はじめはがむしゃらに働いた。忙しいときは深夜まで接ぎ木の作業を続けて未明の2時に帰宅し、朝6時に家を出ることもあった。そして接ぎ木のやり方を変え、大量生産が可能になったころには年収が1000万円を超えた。一般的な製造業で働く同世代と比べてけして遜色のない水準だろう。

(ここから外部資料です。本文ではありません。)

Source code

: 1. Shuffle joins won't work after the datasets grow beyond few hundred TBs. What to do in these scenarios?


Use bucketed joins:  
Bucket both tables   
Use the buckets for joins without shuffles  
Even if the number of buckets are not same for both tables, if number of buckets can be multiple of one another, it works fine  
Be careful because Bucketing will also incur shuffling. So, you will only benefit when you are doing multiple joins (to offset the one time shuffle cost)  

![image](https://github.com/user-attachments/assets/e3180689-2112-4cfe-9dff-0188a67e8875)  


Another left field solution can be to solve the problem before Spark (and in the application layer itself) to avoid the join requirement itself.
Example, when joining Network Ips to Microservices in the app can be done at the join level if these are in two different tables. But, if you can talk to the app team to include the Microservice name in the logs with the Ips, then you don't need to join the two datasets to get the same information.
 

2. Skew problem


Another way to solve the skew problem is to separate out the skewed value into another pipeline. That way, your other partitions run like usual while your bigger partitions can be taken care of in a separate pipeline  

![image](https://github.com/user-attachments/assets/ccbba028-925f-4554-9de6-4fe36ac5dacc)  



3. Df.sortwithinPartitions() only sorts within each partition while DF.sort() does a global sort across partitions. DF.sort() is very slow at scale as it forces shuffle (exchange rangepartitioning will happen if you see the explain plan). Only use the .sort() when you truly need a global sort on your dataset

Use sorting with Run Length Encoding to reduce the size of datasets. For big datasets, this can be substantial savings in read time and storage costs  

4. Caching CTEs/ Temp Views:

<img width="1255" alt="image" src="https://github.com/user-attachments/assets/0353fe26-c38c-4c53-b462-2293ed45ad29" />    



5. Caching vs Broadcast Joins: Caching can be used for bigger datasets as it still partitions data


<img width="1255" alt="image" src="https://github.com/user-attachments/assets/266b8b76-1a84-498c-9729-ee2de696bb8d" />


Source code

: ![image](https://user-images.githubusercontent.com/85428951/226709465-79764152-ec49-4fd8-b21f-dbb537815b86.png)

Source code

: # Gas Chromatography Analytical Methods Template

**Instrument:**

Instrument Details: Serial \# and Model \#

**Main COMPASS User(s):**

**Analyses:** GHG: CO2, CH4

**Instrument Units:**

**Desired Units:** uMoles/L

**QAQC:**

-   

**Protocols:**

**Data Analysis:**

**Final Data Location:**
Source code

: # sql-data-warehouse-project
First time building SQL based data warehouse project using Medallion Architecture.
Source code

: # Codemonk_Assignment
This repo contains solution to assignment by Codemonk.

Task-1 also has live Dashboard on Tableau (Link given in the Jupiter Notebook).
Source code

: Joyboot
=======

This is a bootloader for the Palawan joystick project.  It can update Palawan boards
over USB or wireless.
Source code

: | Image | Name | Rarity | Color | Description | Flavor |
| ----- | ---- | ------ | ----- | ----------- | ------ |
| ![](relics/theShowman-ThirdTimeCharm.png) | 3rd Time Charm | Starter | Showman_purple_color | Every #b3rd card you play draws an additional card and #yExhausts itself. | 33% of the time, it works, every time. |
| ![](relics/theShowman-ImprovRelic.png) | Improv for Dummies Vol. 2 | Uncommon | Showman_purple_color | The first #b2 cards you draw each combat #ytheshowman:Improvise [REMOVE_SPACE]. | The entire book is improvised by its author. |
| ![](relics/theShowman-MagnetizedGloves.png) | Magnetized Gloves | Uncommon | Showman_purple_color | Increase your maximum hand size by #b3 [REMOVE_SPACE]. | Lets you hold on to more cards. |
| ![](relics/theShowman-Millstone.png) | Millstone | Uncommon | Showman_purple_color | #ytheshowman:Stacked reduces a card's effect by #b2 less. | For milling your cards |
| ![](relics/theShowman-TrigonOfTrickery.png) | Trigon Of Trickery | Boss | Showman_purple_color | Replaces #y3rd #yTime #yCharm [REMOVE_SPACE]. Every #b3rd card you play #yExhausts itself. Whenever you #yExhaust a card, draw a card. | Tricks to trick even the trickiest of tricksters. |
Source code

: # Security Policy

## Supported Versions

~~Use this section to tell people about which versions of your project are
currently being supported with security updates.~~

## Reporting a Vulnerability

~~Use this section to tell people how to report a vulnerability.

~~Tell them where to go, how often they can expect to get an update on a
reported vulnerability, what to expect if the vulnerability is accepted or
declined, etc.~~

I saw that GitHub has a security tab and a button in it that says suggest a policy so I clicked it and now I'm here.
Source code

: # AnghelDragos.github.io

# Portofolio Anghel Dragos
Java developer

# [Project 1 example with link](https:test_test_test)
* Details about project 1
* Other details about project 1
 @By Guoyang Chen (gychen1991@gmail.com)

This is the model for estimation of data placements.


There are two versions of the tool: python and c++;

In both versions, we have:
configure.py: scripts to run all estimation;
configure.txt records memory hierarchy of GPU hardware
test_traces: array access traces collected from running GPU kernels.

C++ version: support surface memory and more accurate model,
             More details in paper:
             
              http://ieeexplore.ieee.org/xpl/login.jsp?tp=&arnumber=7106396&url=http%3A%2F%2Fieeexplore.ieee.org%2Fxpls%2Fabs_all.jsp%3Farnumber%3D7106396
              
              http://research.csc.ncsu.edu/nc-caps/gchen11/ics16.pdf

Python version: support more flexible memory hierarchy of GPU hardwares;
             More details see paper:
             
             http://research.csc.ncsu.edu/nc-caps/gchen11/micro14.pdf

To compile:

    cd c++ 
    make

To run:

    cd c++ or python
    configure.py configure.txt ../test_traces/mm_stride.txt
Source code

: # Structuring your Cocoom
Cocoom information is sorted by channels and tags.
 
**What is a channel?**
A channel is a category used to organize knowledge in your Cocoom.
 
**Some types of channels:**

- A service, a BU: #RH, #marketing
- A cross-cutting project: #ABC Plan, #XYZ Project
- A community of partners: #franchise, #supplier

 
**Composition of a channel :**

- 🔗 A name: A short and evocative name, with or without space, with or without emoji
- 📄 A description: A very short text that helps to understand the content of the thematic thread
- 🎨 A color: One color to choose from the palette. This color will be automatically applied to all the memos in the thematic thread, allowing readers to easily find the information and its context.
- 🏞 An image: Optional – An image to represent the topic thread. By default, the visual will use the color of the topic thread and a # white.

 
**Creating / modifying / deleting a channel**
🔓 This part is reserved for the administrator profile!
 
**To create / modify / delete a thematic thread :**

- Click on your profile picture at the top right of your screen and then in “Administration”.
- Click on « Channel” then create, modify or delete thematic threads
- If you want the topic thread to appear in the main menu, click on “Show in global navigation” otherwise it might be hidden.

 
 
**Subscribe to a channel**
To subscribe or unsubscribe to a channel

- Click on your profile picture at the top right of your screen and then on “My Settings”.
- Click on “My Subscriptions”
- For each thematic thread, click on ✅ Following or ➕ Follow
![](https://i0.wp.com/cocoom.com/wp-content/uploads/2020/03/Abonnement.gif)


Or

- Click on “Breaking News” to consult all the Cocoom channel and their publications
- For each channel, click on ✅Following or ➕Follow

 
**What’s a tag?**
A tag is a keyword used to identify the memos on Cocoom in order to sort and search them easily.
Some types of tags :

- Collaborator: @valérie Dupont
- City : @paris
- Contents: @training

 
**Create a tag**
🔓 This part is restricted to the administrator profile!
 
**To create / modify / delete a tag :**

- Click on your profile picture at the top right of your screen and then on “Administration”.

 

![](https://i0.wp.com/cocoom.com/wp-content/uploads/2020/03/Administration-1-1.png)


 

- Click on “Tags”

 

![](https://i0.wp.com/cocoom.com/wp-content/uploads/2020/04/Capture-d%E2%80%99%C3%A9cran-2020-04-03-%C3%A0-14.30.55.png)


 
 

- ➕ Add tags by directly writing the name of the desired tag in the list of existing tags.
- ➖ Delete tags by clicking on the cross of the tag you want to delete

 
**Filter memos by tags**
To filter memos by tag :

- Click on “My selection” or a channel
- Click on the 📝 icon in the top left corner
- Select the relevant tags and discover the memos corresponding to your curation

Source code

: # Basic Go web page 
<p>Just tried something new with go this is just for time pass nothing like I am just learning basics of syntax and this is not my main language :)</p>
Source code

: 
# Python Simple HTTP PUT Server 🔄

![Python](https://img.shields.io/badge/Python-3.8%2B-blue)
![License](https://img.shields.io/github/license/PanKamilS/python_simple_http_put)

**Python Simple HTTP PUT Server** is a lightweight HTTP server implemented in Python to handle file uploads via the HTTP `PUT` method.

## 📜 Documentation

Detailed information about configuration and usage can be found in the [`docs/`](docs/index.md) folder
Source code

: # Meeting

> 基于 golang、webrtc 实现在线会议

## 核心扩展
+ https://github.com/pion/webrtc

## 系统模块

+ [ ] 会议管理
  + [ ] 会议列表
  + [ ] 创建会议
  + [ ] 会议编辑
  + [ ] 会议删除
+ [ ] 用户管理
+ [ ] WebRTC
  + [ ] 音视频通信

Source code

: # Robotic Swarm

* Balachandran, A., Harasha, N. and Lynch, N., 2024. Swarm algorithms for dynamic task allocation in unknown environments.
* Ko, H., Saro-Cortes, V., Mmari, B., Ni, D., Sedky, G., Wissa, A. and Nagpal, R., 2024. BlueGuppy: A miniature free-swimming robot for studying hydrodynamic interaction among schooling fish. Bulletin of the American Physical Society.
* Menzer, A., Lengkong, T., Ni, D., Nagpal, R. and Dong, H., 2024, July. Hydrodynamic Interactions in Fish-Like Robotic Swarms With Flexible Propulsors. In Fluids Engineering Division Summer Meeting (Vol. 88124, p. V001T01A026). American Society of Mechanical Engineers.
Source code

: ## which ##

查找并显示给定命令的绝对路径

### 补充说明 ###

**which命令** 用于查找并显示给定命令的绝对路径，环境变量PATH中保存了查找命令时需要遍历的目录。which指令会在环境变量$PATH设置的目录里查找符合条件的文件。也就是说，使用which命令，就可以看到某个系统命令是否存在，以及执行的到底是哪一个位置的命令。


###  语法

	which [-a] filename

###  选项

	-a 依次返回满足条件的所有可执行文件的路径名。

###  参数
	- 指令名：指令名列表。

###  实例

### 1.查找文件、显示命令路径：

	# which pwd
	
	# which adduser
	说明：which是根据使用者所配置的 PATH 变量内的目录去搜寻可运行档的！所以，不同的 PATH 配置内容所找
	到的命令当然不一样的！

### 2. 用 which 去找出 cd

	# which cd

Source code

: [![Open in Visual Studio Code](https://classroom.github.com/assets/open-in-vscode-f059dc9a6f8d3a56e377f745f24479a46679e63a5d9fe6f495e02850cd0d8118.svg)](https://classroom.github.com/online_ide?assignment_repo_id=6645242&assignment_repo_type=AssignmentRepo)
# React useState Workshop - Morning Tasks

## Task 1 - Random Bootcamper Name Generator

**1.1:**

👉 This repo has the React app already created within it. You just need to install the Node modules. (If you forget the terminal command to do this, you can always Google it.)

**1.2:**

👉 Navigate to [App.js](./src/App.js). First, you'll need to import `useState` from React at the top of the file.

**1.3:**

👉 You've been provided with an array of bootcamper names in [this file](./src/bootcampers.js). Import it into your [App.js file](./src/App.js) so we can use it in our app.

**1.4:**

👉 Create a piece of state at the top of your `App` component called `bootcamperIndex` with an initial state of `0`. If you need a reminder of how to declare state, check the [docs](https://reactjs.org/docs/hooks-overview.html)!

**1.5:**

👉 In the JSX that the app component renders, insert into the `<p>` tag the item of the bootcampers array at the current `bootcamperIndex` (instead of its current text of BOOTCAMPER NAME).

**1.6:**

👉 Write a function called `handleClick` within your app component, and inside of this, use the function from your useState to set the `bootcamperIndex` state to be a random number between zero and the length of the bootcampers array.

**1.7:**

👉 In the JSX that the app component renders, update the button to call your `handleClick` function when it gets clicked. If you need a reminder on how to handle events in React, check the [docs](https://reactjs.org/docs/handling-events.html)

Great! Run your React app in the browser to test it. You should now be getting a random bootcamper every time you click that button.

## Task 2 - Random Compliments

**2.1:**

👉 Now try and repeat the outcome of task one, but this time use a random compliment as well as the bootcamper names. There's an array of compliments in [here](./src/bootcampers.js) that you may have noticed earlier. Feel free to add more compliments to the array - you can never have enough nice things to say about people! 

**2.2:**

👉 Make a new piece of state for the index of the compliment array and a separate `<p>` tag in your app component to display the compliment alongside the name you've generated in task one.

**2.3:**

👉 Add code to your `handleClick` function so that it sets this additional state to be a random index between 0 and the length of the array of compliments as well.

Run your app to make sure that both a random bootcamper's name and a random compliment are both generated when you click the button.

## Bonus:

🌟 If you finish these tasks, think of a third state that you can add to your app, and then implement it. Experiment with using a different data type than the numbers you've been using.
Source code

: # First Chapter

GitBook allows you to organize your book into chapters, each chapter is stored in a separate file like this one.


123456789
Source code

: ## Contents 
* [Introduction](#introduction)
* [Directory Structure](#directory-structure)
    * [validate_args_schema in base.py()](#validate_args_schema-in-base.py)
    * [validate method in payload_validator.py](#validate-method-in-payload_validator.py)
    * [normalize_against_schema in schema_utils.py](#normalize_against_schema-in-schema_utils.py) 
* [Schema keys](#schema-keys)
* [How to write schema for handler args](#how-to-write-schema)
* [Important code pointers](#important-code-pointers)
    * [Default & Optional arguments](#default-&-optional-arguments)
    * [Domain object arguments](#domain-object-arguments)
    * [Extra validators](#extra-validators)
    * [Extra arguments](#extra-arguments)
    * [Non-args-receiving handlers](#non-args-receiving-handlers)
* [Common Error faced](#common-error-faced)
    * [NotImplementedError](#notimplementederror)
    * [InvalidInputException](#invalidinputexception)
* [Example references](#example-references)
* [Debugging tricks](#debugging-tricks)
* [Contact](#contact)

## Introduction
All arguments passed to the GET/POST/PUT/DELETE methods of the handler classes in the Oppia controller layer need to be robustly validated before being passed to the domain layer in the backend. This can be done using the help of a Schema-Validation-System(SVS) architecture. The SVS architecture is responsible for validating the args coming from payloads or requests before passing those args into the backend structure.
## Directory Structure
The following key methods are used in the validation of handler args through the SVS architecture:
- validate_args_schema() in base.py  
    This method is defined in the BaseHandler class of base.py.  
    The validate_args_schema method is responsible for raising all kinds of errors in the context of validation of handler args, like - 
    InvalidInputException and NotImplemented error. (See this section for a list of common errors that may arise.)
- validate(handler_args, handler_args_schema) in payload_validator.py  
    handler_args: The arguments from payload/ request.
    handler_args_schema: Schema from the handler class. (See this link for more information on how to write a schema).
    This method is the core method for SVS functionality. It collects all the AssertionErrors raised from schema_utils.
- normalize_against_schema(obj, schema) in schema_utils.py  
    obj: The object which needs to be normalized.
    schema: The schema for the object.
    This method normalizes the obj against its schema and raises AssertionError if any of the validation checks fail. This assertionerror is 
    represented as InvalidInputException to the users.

地域を盛り上げたいという思いは大切だが、そのための取り組みを一過性のものにせず、持続可能なものにするには収入の裏付けが要る。大橋さんにとってそれは、他の仕事ではなく農業を選んだことを誇りに思えるような水準だった。そしてそれを、社員たちも享受できるよう努めてきた。
今回のインタビューを行ったのは2020年10月末。大橋さんはその日、地元のこども園で園児たちと稲刈りをした後、筆者の取材に応じてくれた。園長から「どろんこ遊びをさせてあげたい」と頼まれ、近くに小さな田んぼを作って田植えや稲刈りを体験できるようにした。ボランティアの活動だ。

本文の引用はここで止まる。